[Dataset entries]
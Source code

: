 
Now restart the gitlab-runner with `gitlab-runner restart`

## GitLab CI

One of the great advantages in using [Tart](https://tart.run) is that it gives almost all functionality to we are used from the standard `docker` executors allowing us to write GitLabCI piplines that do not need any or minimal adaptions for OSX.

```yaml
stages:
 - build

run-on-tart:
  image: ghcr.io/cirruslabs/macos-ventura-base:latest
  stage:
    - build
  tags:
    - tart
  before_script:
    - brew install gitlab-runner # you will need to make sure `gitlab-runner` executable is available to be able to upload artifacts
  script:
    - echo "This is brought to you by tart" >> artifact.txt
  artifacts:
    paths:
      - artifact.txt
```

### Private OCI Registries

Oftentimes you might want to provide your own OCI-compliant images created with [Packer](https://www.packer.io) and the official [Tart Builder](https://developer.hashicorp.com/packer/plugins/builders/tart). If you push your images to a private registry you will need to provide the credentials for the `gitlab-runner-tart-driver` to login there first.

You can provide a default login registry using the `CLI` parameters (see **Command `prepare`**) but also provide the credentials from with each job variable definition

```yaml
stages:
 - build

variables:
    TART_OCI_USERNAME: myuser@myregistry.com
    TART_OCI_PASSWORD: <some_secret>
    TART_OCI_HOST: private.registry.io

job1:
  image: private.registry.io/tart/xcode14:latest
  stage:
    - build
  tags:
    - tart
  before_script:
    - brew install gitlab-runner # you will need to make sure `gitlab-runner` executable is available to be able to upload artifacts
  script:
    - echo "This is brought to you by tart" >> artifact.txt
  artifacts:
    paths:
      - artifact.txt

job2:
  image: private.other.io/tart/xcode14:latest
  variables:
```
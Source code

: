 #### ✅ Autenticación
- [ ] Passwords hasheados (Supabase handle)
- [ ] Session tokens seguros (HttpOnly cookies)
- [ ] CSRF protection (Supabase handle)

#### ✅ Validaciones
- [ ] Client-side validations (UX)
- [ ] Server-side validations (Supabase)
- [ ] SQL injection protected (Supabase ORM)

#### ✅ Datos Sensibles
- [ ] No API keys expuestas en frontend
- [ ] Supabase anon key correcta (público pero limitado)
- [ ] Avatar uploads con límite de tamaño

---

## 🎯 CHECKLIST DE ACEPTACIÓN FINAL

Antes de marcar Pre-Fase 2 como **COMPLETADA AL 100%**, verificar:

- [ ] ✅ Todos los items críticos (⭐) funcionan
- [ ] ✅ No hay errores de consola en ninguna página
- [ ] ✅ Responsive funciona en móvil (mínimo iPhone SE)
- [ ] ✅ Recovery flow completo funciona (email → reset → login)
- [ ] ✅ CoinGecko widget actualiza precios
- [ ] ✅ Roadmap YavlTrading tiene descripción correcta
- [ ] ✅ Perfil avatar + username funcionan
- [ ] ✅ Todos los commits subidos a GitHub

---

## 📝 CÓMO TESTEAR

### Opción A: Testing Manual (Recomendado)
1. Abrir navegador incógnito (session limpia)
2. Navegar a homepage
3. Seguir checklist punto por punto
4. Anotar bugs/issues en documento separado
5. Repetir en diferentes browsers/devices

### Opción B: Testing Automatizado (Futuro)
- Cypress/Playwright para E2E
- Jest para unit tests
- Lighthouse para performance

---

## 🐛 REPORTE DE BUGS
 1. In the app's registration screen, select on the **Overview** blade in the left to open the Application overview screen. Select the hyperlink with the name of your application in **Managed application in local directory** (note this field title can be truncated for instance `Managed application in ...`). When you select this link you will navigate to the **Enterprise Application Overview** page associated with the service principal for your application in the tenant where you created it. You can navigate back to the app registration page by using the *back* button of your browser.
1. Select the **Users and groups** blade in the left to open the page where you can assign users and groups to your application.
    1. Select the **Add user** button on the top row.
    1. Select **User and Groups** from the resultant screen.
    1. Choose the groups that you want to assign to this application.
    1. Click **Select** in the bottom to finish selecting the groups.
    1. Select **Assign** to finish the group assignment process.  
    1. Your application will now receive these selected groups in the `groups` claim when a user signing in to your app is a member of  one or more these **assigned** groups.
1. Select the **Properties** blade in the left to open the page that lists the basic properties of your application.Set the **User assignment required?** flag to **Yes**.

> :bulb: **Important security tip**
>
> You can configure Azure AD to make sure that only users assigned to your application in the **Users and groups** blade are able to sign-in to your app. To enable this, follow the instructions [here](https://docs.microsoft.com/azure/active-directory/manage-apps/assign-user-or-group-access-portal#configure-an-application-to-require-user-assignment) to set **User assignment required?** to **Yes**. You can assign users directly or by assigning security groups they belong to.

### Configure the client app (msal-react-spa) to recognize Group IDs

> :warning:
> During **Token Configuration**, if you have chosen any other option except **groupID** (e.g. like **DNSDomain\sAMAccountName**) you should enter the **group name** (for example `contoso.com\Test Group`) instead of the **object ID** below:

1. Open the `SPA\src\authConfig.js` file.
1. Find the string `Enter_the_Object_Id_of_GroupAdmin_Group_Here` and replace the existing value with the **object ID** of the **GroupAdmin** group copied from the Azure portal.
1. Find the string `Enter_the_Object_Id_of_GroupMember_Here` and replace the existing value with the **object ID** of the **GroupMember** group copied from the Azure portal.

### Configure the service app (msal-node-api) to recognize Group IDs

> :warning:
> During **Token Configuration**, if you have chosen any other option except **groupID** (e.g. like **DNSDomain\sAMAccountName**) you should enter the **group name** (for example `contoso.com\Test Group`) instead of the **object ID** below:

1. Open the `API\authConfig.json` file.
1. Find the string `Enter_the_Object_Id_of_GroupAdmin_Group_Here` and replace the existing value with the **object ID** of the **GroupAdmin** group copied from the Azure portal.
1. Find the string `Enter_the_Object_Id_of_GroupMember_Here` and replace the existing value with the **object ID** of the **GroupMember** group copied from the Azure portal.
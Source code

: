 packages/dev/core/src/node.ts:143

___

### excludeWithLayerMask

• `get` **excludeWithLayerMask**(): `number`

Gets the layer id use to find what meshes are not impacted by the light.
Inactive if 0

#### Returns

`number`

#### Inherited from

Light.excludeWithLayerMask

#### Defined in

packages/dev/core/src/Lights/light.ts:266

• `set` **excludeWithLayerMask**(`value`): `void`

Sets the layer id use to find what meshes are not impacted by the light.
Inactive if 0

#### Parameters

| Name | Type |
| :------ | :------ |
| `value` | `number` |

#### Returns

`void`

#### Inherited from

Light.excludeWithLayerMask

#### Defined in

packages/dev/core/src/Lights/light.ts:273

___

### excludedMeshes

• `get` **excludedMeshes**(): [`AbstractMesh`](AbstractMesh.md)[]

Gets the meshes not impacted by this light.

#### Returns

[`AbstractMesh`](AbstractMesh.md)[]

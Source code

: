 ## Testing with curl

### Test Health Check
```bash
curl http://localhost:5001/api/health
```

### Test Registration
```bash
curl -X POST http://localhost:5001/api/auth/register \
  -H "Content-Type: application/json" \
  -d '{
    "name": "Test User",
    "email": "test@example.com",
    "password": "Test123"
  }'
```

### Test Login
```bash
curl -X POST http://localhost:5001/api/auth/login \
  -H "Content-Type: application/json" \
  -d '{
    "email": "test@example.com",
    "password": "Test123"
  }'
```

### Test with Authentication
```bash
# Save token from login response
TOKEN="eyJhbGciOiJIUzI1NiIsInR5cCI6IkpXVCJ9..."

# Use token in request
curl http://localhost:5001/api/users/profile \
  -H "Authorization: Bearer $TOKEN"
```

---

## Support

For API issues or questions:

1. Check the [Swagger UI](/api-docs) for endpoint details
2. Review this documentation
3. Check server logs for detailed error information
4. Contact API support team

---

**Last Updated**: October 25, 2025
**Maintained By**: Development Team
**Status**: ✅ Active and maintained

Task to carry out
All of the records should be repeated precisely as written.

Expected output
Source code

: 
Now restart the gitlab-runner with `gitlab-runner restart`

## GitLab CI

One of the great advantages in using [Tart](https://tart.run) is that it gives almost all functionality to we are used from the standard `docker` executors allowing us to write GitLabCI piplines that do not need any or minimal adaptions for OSX.

```yaml
stages:
 - build

run-on-tart:
  image: ghcr.io/cirruslabs/macos-ventura-base:latest
  stage:
    - build
  tags:
    - tart
  before_script:
    - brew install gitlab-runner # you will need to make sure `gitlab-runner` executable is available to be able to upload artifacts
  script:
    - echo "This is brought to you by tart" >> artifact.txt
  artifacts:
    paths:
      - artifact.txt
```

### Private OCI Registries

Oftentimes you might want to provide your own OCI-compliant images created with [Packer](https://www.packer.io) and the official [Tart Builder](https://developer.hashicorp.com/packer/plugins/builders/tart). If you push your images to a private registry you will need to provide the credentials for the `gitlab-runner-tart-driver` to login there first.

You can provide a default login registry using the `CLI` parameters (see **Command `prepare`**) but also provide the credentials from with each job variable definition

```yaml
stages:
 - build

variables:
    TART_OCI_USERNAME: myuser@myregistry.com
    TART_OCI_PASSWORD: <some_secret>
    TART_OCI_HOST: private.registry.io

job1:
  image: private.registry.io/tart/xcode14:latest
  stage:
    - build
  tags:
    - tart
  before_script:
    - brew install gitlab-runner # you will need to make sure `gitlab-runner` executable is available to be able to upload artifacts
  script:
    - echo "This is brought to you by tart" >> artifact.txt
  artifacts:
    paths:
      - artifact.txt

job2:
  image: private.other.io/tart/xcode14:latest
  variables:
```
Source code

: #### ✅ Autenticación
- [ ] Passwords hasheados (Supabase handle)
- [ ] Session tokens seguros (HttpOnly cookies)
- [ ] CSRF protection (Supabase handle)

#### ✅ Validaciones
- [ ] Client-side validations (UX)
- [ ] Server-side validations (Supabase)
- [ ] SQL injection protected (Supabase ORM)

#### ✅ Datos Sensibles
- [ ] No API keys expuestas en frontend
- [ ] Supabase anon key correcta (público pero limitado)
- [ ] Avatar uploads con límite de tamaño

---

## 🎯 CHECKLIST DE ACEPTACIÓN FINAL

Antes de marcar Pre-Fase 2 como **COMPLETADA AL 100%**, verificar:

- [ ] ✅ Todos los items críticos (⭐) funcionan
- [ ] ✅ No hay errores de consola en ninguna página
- [ ] ✅ Responsive funciona en móvil (mínimo iPhone SE)
- [ ] ✅ Recovery flow completo funciona (email → reset → login)
- [ ] ✅ CoinGecko widget actualiza precios
- [ ] ✅ Roadmap YavlTrading tiene descripción correcta
- [ ] ✅ Perfil avatar + username funcionan
- [ ] ✅ Todos los commits subidos a GitHub

---

## 📝 CÓMO TESTEAR

### Opción A: Testing Manual (Recomendado)
1. Abrir navegador incógnito (session limpia)
2. Navegar a homepage
3. Seguir checklist punto por punto
4. Anotar bugs/issues en documento separado
5. Repetir en diferentes browsers/devices

### Opción B: Testing Automatizado (Futuro)
- Cypress/Playwright para E2E
- Jest para unit tests
- Lighthouse para performance

---

## 🐛 REPORTE DE BUGS
 1. In the app's registration screen, select on the **Overview** blade in the left to open the Application overview screen. Select the hyperlink with the name of your application in **Managed application in local directory** (note this field title can be truncated for instance `Managed application in ...`). When you select this link you will navigate to the **Enterprise Application Overview** page associated with the service principal for your application in the tenant where you created it. You can navigate back to the app registration page by using the *back* button of your browser.
1. Select the **Users and groups** blade in the left to open the page where you can assign users and groups to your application.
    1. Select the **Add user** button on the top row.
    1. Select **User and Groups** from the resultant screen.
    1. Choose the groups that you want to assign to this application.
    1. Click **Select** in the bottom to finish selecting the groups.
    1. Select **Assign** to finish the group assignment process.  
    1. Your application will now receive these selected groups in the `groups` claim when a user signing in to your app is a member of  one or more these **assigned** groups.
1. Select the **Properties** blade in the left to open the page that lists the basic properties of your application.Set the **User assignment required?** flag to **Yes**.

> :bulb: **Important security tip**
>
> You can configure Azure AD to make sure that only users assigned to your application in the **Users and groups** blade are able to sign-in to your app. To enable this, follow the instructions [here](https://docs.microsoft.com/azure/active-directory/manage-apps/assign-user-or-group-access-portal#configure-an-application-to-require-user-assignment) to set **User assignment required?** to **Yes**. You can assign users directly or by assigning security groups they belong to.

### Configure the client app (msal-react-spa) to recognize Group IDs

> :warning:
> During **Token Configuration**, if you have chosen any other option except **groupID** (e.g. like **DNSDomain\sAMAccountName**) you should enter the **group name** (for example `contoso.com\Test Group`) instead of the **object ID** below:

1. Open the `SPA\src\authConfig.js` file.
1. Find the string `Enter_the_Object_Id_of_GroupAdmin_Group_Here` and replace the existing value with the **object ID** of the **GroupAdmin** group copied from the Azure portal.
1. Find the string `Enter_the_Object_Id_of_GroupMember_Here` and replace the existing value with the **object ID** of the **GroupMember** group copied from the Azure portal.

### Configure the service app (msal-node-api) to recognize Group IDs

> :warning:
> During **Token Configuration**, if you have chosen any other option except **groupID** (e.g. like **DNSDomain\sAMAccountName**) you should enter the **group name** (for example `contoso.com\Test Group`) instead of the **object ID** below:

1. Open the `API\authConfig.json` file.
1. Find the string `Enter_the_Object_Id_of_GroupAdmin_Group_Here` and replace the existing value with the **object ID** of the **GroupAdmin** group copied from the Azure portal.
1. Find the string `Enter_the_Object_Id_of_GroupMember_Here` and replace the existing value with the **object ID** of the **GroupMember** group copied from the Azure portal.
Source code

: packages/dev/core/src/node.ts:143

___

### excludeWithLayerMask

• `get` **excludeWithLayerMask**(): `number`

Gets the layer id use to find what meshes are not impacted by the light.
Inactive if 0

#### Returns

`number`

#### Inherited from

Light.excludeWithLayerMask

#### Defined in

packages/dev/core/src/Lights/light.ts:266

• `set` **excludeWithLayerMask**(`value`): `void`

Sets the layer id use to find what meshes are not impacted by the light.
Inactive if 0

#### Parameters

| Name | Type |
| :------ | :------ |
| `value` | `number` |

#### Returns

`void`

#### Inherited from

Light.excludeWithLayerMask

#### Defined in

packages/dev/core/src/Lights/light.ts:273

___

### excludedMeshes

• `get` **excludedMeshes**(): [`AbstractMesh`](AbstractMesh.md)[]

Gets the meshes not impacted by this light.

#### Returns

[`AbstractMesh`](AbstractMesh.md)[]

Source code

: ## Testing with curl

### Test Health Check
```bash
curl http://localhost:5001/api/health
```

### Test Registration
```bash
curl -X POST http://localhost:5001/api/auth/register \
  -H "Content-Type: application/json" \
  -d '{
    "name": "Test User",
    "email": "test@example.com",
    "password": "Test123"
  }'
```

### Test Login
```bash
curl -X POST http://localhost:5001/api/auth/login \
  -H "Content-Type: application/json" \
  -d '{
    "email": "test@example.com",
    "password": "Test123"
  }'
```

### Test with Authentication
```bash
# Save token from login response
TOKEN="eyJhbGciOiJIUzI1NiIsInR5cCI6IkpXVCJ9..."

# Use token in request
curl http://localhost:5001/api/users/profile \
  -H "Authorization: Bearer $TOKEN"
```

---

## Support

For API issues or questions:

1. Check the [Swagger UI](/api-docs) for endpoint details
2. Review this documentation
3. Check server logs for detailed error information
4. Contact API support team

---

**Last Updated**: October 25, 2025
**Maintained By**: Development Team
**Status**: ✅ Active and maintained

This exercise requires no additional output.